**Data for this task:**

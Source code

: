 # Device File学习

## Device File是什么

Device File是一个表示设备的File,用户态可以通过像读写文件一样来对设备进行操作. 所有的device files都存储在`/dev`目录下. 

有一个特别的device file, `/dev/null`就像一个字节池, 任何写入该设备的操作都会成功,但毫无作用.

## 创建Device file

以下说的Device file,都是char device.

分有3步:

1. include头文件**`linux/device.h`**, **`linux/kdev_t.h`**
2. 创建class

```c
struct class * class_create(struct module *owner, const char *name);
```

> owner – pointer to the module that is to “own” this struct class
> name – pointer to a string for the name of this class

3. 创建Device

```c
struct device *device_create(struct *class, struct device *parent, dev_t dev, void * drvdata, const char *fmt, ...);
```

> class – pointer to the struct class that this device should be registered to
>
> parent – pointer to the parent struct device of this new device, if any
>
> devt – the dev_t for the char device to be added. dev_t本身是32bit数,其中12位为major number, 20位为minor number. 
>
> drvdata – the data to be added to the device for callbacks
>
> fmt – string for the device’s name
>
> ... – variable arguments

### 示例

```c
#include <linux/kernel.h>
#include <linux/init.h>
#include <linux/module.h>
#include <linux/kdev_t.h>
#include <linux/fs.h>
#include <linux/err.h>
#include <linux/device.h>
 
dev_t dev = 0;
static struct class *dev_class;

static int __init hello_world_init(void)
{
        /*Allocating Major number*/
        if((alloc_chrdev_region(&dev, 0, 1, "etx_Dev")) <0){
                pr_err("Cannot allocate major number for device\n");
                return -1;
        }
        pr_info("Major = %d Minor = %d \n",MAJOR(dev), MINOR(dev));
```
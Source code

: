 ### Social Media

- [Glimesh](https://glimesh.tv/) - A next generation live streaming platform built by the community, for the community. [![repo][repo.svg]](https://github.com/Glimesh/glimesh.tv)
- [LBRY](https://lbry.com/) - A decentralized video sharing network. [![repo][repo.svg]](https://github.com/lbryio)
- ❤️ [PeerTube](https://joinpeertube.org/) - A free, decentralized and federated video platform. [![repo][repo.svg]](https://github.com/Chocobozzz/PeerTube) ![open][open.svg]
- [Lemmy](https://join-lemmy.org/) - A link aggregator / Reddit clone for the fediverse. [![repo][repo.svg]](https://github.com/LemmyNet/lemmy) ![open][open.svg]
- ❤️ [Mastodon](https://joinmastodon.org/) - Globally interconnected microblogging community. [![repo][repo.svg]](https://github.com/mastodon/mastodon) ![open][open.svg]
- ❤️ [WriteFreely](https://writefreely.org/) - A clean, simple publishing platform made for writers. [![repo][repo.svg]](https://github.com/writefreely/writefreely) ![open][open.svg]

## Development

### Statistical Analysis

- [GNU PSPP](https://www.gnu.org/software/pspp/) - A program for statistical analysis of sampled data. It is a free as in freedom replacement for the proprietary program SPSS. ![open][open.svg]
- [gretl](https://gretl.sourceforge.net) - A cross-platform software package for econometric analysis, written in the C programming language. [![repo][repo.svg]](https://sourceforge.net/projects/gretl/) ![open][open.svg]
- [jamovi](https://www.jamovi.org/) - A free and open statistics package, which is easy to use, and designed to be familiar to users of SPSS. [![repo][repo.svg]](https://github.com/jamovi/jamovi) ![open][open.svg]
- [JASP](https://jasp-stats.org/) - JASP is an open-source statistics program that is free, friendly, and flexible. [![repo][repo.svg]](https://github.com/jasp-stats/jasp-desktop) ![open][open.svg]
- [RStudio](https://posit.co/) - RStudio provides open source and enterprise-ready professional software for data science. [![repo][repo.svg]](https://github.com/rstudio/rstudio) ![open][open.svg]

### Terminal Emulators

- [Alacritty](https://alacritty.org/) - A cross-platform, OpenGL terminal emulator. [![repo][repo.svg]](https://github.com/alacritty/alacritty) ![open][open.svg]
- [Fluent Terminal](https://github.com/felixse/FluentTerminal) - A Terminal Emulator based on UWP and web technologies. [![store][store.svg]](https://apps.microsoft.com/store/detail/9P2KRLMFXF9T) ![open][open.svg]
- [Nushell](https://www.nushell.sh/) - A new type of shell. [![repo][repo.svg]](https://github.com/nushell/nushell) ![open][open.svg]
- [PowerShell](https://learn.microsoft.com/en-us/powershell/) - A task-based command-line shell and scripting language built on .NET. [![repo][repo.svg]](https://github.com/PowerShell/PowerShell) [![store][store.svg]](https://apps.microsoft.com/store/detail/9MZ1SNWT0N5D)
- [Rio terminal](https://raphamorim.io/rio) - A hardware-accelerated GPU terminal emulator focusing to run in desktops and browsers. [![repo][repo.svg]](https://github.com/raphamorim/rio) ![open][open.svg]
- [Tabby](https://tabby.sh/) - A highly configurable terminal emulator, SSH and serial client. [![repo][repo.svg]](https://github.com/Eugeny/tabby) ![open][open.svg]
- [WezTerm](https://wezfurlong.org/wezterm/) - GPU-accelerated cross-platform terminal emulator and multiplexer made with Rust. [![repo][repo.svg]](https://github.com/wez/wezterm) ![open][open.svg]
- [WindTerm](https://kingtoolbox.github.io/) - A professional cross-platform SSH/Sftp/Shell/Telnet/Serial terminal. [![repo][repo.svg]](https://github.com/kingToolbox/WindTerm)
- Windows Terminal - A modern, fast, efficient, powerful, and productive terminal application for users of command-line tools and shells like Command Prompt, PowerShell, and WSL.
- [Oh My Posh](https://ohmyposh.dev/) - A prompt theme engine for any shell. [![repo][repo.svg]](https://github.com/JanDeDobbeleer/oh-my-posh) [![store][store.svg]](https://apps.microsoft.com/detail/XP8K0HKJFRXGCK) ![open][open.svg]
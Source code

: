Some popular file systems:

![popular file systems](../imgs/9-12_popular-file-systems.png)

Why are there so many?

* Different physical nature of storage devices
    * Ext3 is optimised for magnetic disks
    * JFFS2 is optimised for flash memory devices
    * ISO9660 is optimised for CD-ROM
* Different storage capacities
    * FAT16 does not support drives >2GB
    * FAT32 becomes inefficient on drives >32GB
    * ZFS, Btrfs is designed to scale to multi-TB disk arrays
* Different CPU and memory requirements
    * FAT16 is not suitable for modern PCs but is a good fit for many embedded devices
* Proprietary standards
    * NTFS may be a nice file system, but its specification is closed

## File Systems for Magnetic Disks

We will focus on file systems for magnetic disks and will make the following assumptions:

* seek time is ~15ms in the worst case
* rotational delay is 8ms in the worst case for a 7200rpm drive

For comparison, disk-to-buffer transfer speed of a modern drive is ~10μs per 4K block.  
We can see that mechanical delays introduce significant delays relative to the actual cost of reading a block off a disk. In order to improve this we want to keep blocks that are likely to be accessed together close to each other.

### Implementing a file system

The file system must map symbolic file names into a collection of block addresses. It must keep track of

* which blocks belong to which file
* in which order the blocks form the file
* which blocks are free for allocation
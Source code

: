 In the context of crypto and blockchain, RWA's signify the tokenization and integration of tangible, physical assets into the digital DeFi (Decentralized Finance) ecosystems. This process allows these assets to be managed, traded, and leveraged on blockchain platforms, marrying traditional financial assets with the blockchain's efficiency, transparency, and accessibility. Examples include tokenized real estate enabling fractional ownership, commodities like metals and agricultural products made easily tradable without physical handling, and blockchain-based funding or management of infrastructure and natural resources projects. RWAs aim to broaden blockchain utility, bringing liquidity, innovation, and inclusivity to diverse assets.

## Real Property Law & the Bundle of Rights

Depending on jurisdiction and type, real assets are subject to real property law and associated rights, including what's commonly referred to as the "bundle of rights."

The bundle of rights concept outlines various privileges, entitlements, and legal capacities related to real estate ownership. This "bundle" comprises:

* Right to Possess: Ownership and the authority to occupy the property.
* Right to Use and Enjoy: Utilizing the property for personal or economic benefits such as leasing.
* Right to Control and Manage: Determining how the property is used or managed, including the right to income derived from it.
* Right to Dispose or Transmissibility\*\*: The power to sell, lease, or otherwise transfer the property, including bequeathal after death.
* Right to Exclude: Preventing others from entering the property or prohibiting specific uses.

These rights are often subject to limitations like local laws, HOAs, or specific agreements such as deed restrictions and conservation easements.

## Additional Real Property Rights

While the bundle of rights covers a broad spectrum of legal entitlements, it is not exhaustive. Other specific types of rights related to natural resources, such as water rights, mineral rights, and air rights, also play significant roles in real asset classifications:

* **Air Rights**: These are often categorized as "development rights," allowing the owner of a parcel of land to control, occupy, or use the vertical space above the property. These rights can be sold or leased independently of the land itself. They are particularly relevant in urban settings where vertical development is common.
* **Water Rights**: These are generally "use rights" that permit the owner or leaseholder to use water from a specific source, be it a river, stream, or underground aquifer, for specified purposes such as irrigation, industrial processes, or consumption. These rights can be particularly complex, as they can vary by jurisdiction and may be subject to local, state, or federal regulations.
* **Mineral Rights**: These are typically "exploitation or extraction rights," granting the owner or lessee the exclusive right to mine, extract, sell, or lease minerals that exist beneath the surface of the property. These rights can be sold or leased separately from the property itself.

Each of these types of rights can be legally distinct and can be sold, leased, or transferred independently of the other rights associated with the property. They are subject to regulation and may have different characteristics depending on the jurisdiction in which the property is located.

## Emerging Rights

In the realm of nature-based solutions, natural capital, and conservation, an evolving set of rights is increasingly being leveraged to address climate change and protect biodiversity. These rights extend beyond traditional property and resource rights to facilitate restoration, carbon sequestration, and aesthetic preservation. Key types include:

**What the task requires:**
Work out how many lines above contain "parent", then write only that number.

**Answer space:**
2